──────── Input data ────────

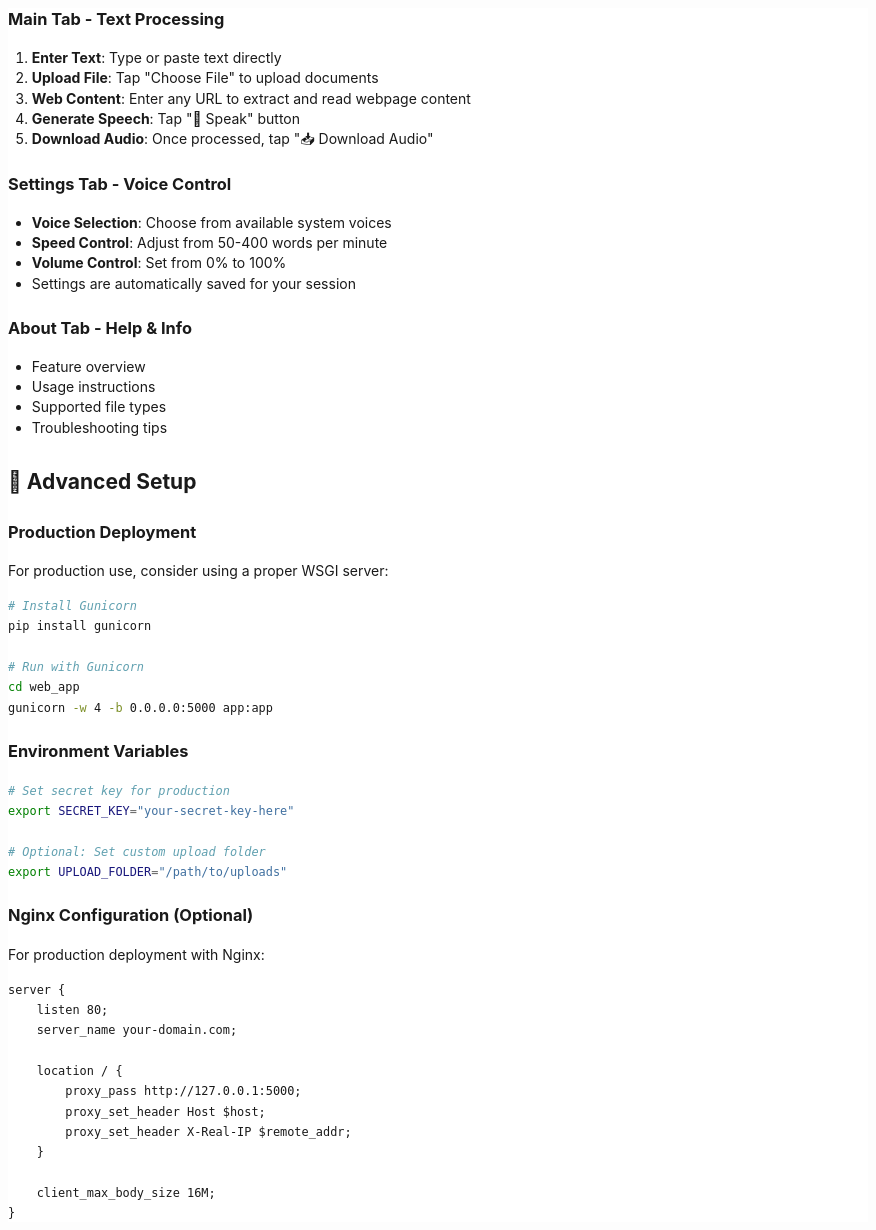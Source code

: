 ### Main Tab - Text Processing
1. **Enter Text**: Type or paste text directly
2. **Upload File**: Tap "Choose File" to upload documents
3. **Web Content**: Enter any URL to extract and read webpage content
4. **Generate Speech**: Tap "🎤 Speak" button
5. **Download Audio**: Once processed, tap "📥 Download Audio"

### Settings Tab - Voice Control
- **Voice Selection**: Choose from available system voices
- **Speed Control**: Adjust from 50-400 words per minute
- **Volume Control**: Set from 0% to 100%
- Settings are automatically saved for your session

### About Tab - Help & Info
- Feature overview
- Usage instructions
- Supported file types
- Troubleshooting tips

## 🔧 Advanced Setup

### Production Deployment

For production use, consider using a proper WSGI server:

```bash
# Install Gunicorn
pip install gunicorn

# Run with Gunicorn
cd web_app
gunicorn -w 4 -b 0.0.0.0:5000 app:app
```

### Environment Variables
```bash
# Set secret key for production
export SECRET_KEY="your-secret-key-here"

# Optional: Set custom upload folder
export UPLOAD_FOLDER="/path/to/uploads"
```

### Nginx Configuration (Optional)
For production deployment with Nginx:

```nginx
server {
    listen 80;
    server_name your-domain.com;
    
    location / {
        proxy_pass http://127.0.0.1:5000;
        proxy_set_header Host $host;
        proxy_set_header X-Real-IP $remote_addr;
    }
    
    client_max_body_size 16M;
}
```
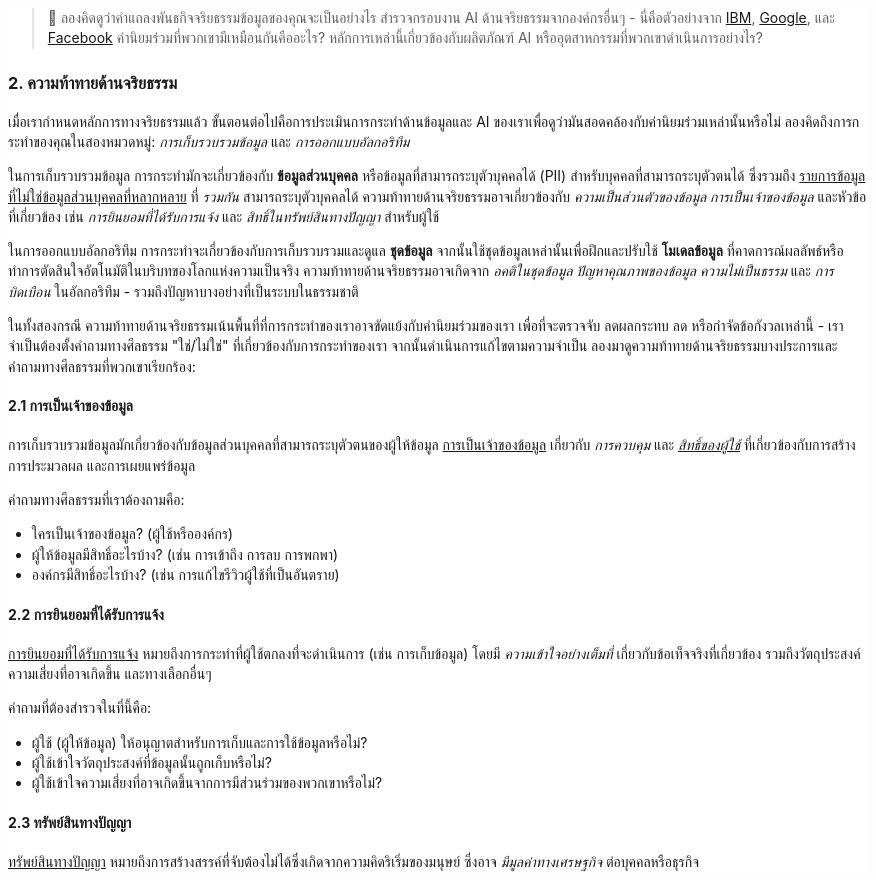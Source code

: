 > 🚨 ลองคิดดูว่าคำแถลงพันธกิจจริยธรรมข้อมูลของคุณจะเป็นอย่างไร สำรวจกรอบงาน AI ด้านจริยธรรมจากองค์กรอื่นๆ - นี่คือตัวอย่างจาก [IBM](https://www.ibm.com/cloud/learn/ai-ethics), [Google](https://ai.google/principles), และ [Facebook](https://ai.facebook.com/blog/facebooks-five-pillars-of-responsible-ai/) ค่านิยมร่วมที่พวกเขามีเหมือนกันคืออะไร? หลักการเหล่านี้เกี่ยวข้องกับผลิตภัณฑ์ AI หรืออุตสาหกรรมที่พวกเขาดำเนินการอย่างไร?

### 2. ความท้าทายด้านจริยธรรม

เมื่อเรากำหนดหลักการทางจริยธรรมแล้ว ขั้นตอนต่อไปคือการประเมินการกระทำด้านข้อมูลและ AI ของเราเพื่อดูว่ามันสอดคล้องกับค่านิยมร่วมเหล่านั้นหรือไม่ ลองคิดถึงการกระทำของคุณในสองหมวดหมู่: _การเก็บรวบรวมข้อมูล_ และ _การออกแบบอัลกอริทึม_

ในการเก็บรวบรวมข้อมูล การกระทำมักจะเกี่ยวข้องกับ **ข้อมูลส่วนบุคคล** หรือข้อมูลที่สามารถระบุตัวบุคคลได้ (PII) สำหรับบุคคลที่สามารถระบุตัวตนได้ ซึ่งรวมถึง [รายการข้อมูลที่ไม่ใช่ข้อมูลส่วนบุคคลที่หลากหลาย](https://ec.europa.eu/info/law/law-topic/data-protection/reform/what-personal-data_en) ที่ _รวมกัน_ สามารถระบุตัวบุคคลได้ ความท้าทายด้านจริยธรรมอาจเกี่ยวข้องกับ _ความเป็นส่วนตัวของข้อมูล_ _การเป็นเจ้าของข้อมูล_ และหัวข้อที่เกี่ยวข้อง เช่น _การยินยอมที่ได้รับการแจ้ง_ และ _สิทธิ์ในทรัพย์สินทางปัญญา_ สำหรับผู้ใช้

ในการออกแบบอัลกอริทึม การกระทำจะเกี่ยวข้องกับการเก็บรวบรวมและดูแล **ชุดข้อมูล** จากนั้นใช้ชุดข้อมูลเหล่านั้นเพื่อฝึกและปรับใช้ **โมเดลข้อมูล** ที่คาดการณ์ผลลัพธ์หรือทำการตัดสินใจอัตโนมัติในบริบทของโลกแห่งความเป็นจริง ความท้าทายด้านจริยธรรมอาจเกิดจาก _อคติในชุดข้อมูล_ _ปัญหาคุณภาพของข้อมูล_ _ความไม่เป็นธรรม_ และ _การบิดเบือน_ ในอัลกอริทึม - รวมถึงปัญหาบางอย่างที่เป็นระบบในธรรมชาติ

ในทั้งสองกรณี ความท้าทายด้านจริยธรรมเน้นพื้นที่ที่การกระทำของเราอาจขัดแย้งกับค่านิยมร่วมของเรา เพื่อที่จะตรวจจับ ลดผลกระทบ ลด หรือกำจัดข้อกังวลเหล่านี้ - เราจำเป็นต้องตั้งคำถามทางศีลธรรม "ใช่/ไม่ใช่" ที่เกี่ยวข้องกับการกระทำของเรา จากนั้นดำเนินการแก้ไขตามความจำเป็น ลองมาดูความท้าทายด้านจริยธรรมบางประการและคำถามทางศีลธรรมที่พวกเขาเรียกร้อง:

#### 2.1 การเป็นเจ้าของข้อมูล

การเก็บรวบรวมข้อมูลมักเกี่ยวข้องกับข้อมูลส่วนบุคคลที่สามารถระบุตัวตนของผู้ให้ข้อมูล [การเป็นเจ้าของข้อมูล](https://permission.io/blog/data-ownership) เกี่ยวกับ _การควบคุม_ และ [_สิทธิ์ของผู้ใช้_](https://permission.io/blog/data-ownership) ที่เกี่ยวข้องกับการสร้าง การประมวลผล และการเผยแพร่ข้อมูล

คำถามทางศีลธรรมที่เราต้องถามคือ:
 * ใครเป็นเจ้าของข้อมูล? (ผู้ใช้หรือองค์กร)
 * ผู้ให้ข้อมูลมีสิทธิ์อะไรบ้าง? (เช่น การเข้าถึง การลบ การพกพา)
 * องค์กรมีสิทธิ์อะไรบ้าง? (เช่น การแก้ไขรีวิวผู้ใช้ที่เป็นอันตราย)

#### 2.2 การยินยอมที่ได้รับการแจ้ง

[การยินยอมที่ได้รับการแจ้ง](https://legaldictionary.net/informed-consent/) หมายถึงการกระทำที่ผู้ใช้ตกลงที่จะดำเนินการ (เช่น การเก็บข้อมูล) โดยมี _ความเข้าใจอย่างเต็มที่_ เกี่ยวกับข้อเท็จจริงที่เกี่ยวข้อง รวมถึงวัตถุประสงค์ ความเสี่ยงที่อาจเกิดขึ้น และทางเลือกอื่นๆ

คำถามที่ต้องสำรวจในที่นี้คือ:
 * ผู้ใช้ (ผู้ให้ข้อมูล) ให้อนุญาตสำหรับการเก็บและการใช้ข้อมูลหรือไม่?
 * ผู้ใช้เข้าใจวัตถุประสงค์ที่ข้อมูลนั้นถูกเก็บหรือไม่?
 * ผู้ใช้เข้าใจความเสี่ยงที่อาจเกิดขึ้นจากการมีส่วนร่วมของพวกเขาหรือไม่?

#### 2.3 ทรัพย์สินทางปัญญา

[ทรัพย์สินทางปัญญา](https://en.wikipedia.org/wiki/Intellectual_property) หมายถึงการสร้างสรรค์ที่จับต้องไม่ได้ซึ่งเกิดจากความคิดริเริ่มของมนุษย์ ซึ่งอาจ _มีมูลค่าทางเศรษฐกิจ_ ต่อบุคคลหรือธุรกิจ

────────

Your objective
Retype word for word the line above with "#### 2.3 ทรัพย์สินทางปัญญา" and all lines after it, nothing else.

Solution for this exercise
#### 2.3 ทรัพย์สินทางปัญญา

[ทรัพย์สินทางปัญญา](https://en.wikipedia.org/wiki/Intellectual_property) หมายถึงการสร้างสรรค์ที่จับต้องไม่ได้ซึ่งเกิดจากความคิดริเริ่มของมนุษย์ ซึ่งอาจ _มีมูลค่าทางเศรษฐกิจ_ ต่อบุคคลหรือธุรกิจ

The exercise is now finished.